I use SoX for recording on Windows, mostly. It's the tool I find the easiest to use, and it has never let me down so far.
SoX doesn't seem to support Opus yet, however. I asked on the SoX mailing list about that some time ago, but all I got, was someone translating my question into Esperanto, and telling me to ask all further question in Esperanto as well. No answer as such, though.
Does anybody know when Opus support will come to SoX? I don't need it desperately, but the computers that do the recordings only run Windows, and on that, SoX is the only sound recording tool that makes sense to me. I'd like to play around a bit, see how well it works with my 8 hours long live recordings.
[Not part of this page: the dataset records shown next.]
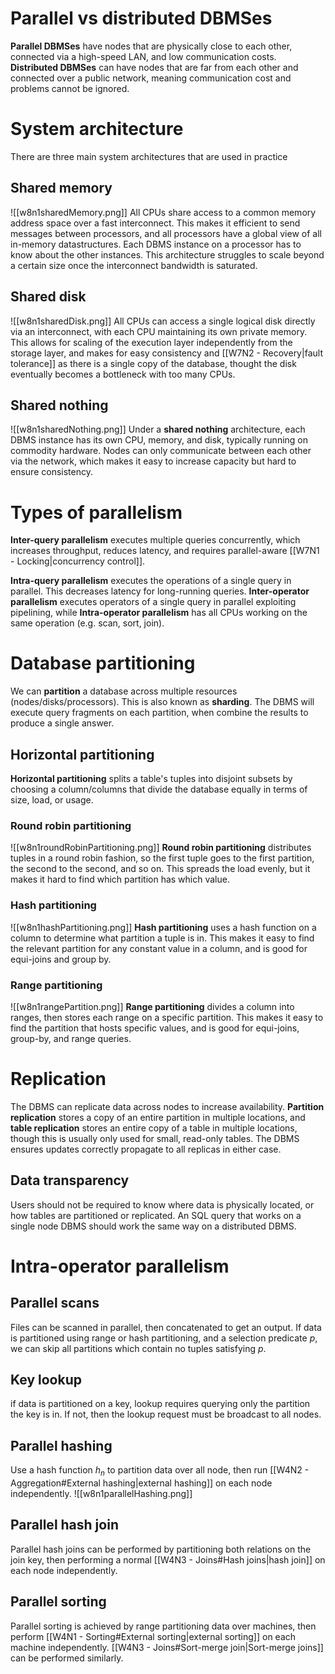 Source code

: # Parallel vs distributed DBMSes
**Parallel DBMSes** have nodes that are physically close to each other, connected via a high-speed LAN, and low communication costs. **Distributed DBMSes** can have nodes that are far from each other and connected over a public network, meaning communication cost and problems cannot be ignored.
# System architecture
There are three main system architectures that are used in practice
## Shared memory
![[w8n1sharedMemory.png]]
All CPUs share access to a common memory address space over a fast interconnect. This makes it efficient to send messages between processors, and all processors have a global view of all in-memory datastructures. Each DBMS instance on a processor has to know about the other instances. This architecture struggles to scale beyond a certain size once the interconnect bandwidth is saturated.
## Shared disk
![[w8n1sharedDisk.png]]
All CPUs can access a single logical disk directly via an interconnect, with each CPU maintaining its own private memory. This allows for scaling of the execution layer independently from the storage layer, and makes for easy consistency and [[W7N2 - Recovery|fault tolerance]] as there is a single copy of the database, thought the disk eventually becomes a bottleneck with too many CPUs.
## Shared nothing
![[w8n1sharedNothing.png]]
Under a **shared nothing** architecture, each DBMS instance has its own CPU, memory, and disk, typically running on commodity hardware. Nodes can only communicate between each other via the network, which makes it easy to increase capacity but hard to ensure consistency.
# Types of parallelism
**Inter-query parallelism** executes multiple queries concurrently, which increases throughput, reduces latency, and requires parallel-aware [[W7N1 - Locking|concurrency control]].

**Intra-query parallelism** executes the operations of a single query in parallel. This decreases latency for long-running queries. **Inter-operator parallelism** executes operators of a single query in parallel exploiting pipelining, while **Intra-operator parallelism** has all CPUs working on the same operation (e.g. scan, sort, join).
# Database partitioning
We can **partition** a database across multiple resources (nodes/disks/processors). This is also known as **sharding**. The DBMS will execute query fragments on each partition, when combine the results to produce a single answer.
## Horizontal partitioning
**Horizontal partitioning** splits a table's tuples into disjoint subsets by choosing a column/columns that divide the database equally in terms of size, load, or usage.
### Round robin partitioning
![[w8n1roundRobinPartitioning.png]]
**Round robin partitioning** distributes tuples in a round robin fashion, so the first tuple goes to the first partition, the second to the second, and so on. This spreads the load evenly, but it makes it hard to find which partition has which value.
### Hash partitioning
![[w8n1hashPartitioning.png]]
**Hash partitioning** uses a hash function on a column to determine what partition a tuple is in. This makes it easy to find the relevant partition for any constant value in a column, and is good for equi-joins and group by.
### Range partitioning
![[w8n1rangePartition.png]]
**Range partitioning** divides a column into ranges, then stores each range on a specific partition. This makes it easy to find the partition that hosts specific values, and is good for equi-joins, group-by, and range queries.
# Replication
The DBMS can replicate data across nodes to increase availability. **Partition replication** stores a copy of an entire partition in multiple locations, and **table replication** stores an entire copy of a table in multiple locations, though this is usually only used for small, read-only tables. The DBMS ensures updates correctly propagate to all replicas in either case.
## Data transparency
Users should not be required to know where data is physically located, or how tables are partitioned or replicated. An SQL query that works on a single node DBMS should work the same way on a distributed DBMS.
# Intra-operator parallelism
## Parallel scans
Files can be scanned in parallel, then concatenated to get an output. If data is partitioned using range or hash partitioning, and a selection predicate $p$, we can skip all partitions which contain no tuples satisfying $p$.
## Key lookup
if data is partitioned on a key, lookup requires querying only the partition the key is in. If not, then the lookup request must be broadcast to all nodes.
## Parallel hashing
Use a hash function $h_n$ to partition data over all node, then run [[W4N2 - Aggregation#External hashing|external hashing]] on each node independently.
![[w8n1parallelHashing.png]]
## Parallel hash join
Parallel hash joins can be performed by partitioning both relations on the join key, then performing a normal [[W4N3 - Joins#Hash joins|hash join]] on each node independently.
## Parallel sorting
Parallel sorting is achieved by range partitioning data over machines, then perform [[W4N1 - Sorting#External sorting|external sorting]] on each machine independently. [[W4N3 - Joins#Sort-merge join|Sort-merge joins]] can be performed similarly. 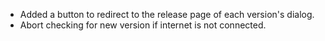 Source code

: - Added a button to redirect to the release page of each version's dialog.
- Abort checking for new version if internet is not connected. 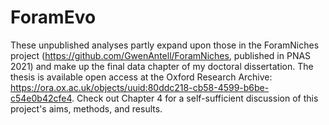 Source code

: # ForamEvo

These unpublished analyses partly expand upon those in the ForamNiches project (https://github.com/GwenAntell/ForamNiches, published in PNAS 2021) and make up the final data chapter of my doctoral dissertation. The thesis is available open access at the Oxford Research Archive: https://ora.ox.ac.uk/objects/uuid:80ddc218-cb58-4599-b6be-c54e0b42cfe4. Check out Chapter 4 for a self-sufficient discussion of this project's aims, methods, and results.
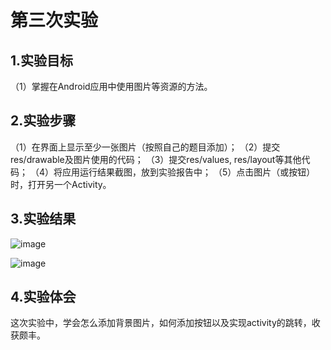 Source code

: # 第三次实验

## 1.实验目标
（1）掌握在Android应用中使用图片等资源的方法。

## 2.实验步骤
（1）在界面上显示至少一张图片（按照自己的题目添加）；
（2）提交res/drawable及图片使用的代码；
（3）提交res/values, res/layout等其他代码；
（4）将应用运行结果截图，放到实验报告中；
（5）点击图片（或按钮）时，打开另一个Activity。

## 3.实验结果

![image](https://github.com/liyanghey/android-labs-2018/blob/master/soft1614080902410/soft1614080902410%E5%AE%9E%E9%AA%8C3%E6%88%AA%E5%9B%BE1.jpg)

![image](https://github.com/liyanghey/android-labs-2018/blob/master/soft1614080902410/soft1614080902410%E5%AE%9E%E9%AA%8C3%E6%88%AA%E5%9B%BE2.jpg)

## 4.实验体会
这次实验中，学会怎么添加背景图片，如何添加按钮以及实现activity的跳转，收获颇丰。
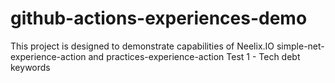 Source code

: # github-actions-experiences-demo
This project is designed to demonstrate capabilities of Neelix.IO simple-net-experience-action and practices-experience-action
Test 1 - Tech debt keywords
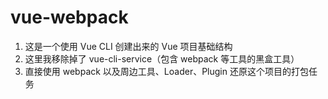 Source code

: # vue-webpack

1. 这是一个使用 Vue CLI 创建出来的 Vue 项目基础结构
2. 这里我移除掉了 vue-cli-service（包含 webpack 等工具的黑盒工具）
3. 直接使用 webpack 以及周边工具、Loader、Plugin 还原这个项目的打包任务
I guess you could probably use sox as 'rec' to record 48kHz audio and direct it as WAV PCM or a similar raw stream but direct that output to stdout then direct that to opusenc as input. You could try testing that.
I'm just curious if pre-resampling with SoX to 48khz is good enough, i.e. no internal resampling by libopus is made
Curious? Then, as usual, simply check http://src.infinitewave.ca/ (http://src.infinitewave.ca/). As you will see, SoX does pretty great, particularly at “VHQ”. I really doubt you need to worry. I presume the resampler in Opus is equally competent.
I presume the resampler in Opus is equally competent.
It uses the Xiph Speex resampler (also from that link), which is quite good.
I guess you could probably use sox as 'rec' to record 48kHz audio and direct it as WAV PCM or a similar raw stream but direct that output to stdout then direct that to opusenc as input. You could try testing that.
It's actually what I do right now:
rec -t raw - | opusenc --raw - %filename%
It works OK, and all, but I still need to install the Opus tools, etc. On windows, that isn't exactly pleasant. That is, using the console in general, isn't a pleasant experience on Windows.